_Exercise details_
From the listing below, copy every line with the word "Human".

_Supplied material_
[Start of section]
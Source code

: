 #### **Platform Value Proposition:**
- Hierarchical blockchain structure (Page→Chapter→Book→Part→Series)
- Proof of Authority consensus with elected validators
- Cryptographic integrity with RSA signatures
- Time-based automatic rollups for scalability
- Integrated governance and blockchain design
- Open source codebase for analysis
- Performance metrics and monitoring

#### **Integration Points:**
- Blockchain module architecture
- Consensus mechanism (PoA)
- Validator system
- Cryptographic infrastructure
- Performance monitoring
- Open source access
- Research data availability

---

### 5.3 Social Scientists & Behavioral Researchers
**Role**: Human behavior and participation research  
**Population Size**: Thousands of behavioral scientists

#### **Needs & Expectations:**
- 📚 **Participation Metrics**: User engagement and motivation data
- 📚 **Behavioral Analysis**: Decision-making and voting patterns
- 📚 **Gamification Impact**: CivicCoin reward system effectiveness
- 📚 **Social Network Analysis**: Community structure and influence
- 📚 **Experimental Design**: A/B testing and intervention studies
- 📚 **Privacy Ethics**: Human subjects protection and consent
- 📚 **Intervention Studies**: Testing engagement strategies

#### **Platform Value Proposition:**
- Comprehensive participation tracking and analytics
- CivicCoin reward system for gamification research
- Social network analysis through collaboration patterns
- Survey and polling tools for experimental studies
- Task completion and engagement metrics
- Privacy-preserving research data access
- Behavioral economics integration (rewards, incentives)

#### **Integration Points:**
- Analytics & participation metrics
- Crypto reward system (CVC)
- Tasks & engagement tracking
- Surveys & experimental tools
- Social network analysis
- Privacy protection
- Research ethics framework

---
[End of section]
[Start of section]
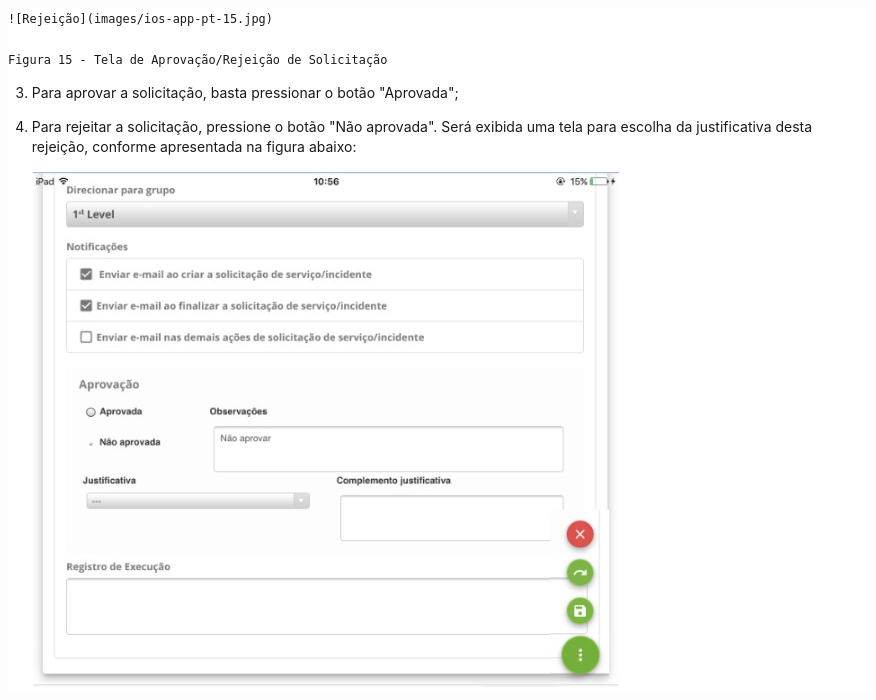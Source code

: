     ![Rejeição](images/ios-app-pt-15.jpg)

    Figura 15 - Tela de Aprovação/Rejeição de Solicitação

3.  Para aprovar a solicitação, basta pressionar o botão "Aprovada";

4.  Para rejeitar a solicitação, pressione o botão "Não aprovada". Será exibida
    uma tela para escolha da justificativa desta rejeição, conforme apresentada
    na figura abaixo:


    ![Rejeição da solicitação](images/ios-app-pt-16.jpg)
[End of section]
_Solution to this exercise_
**Role**: Human behavior and participation research  
- 📚 **Privacy Ethics**: Human subjects protection and consent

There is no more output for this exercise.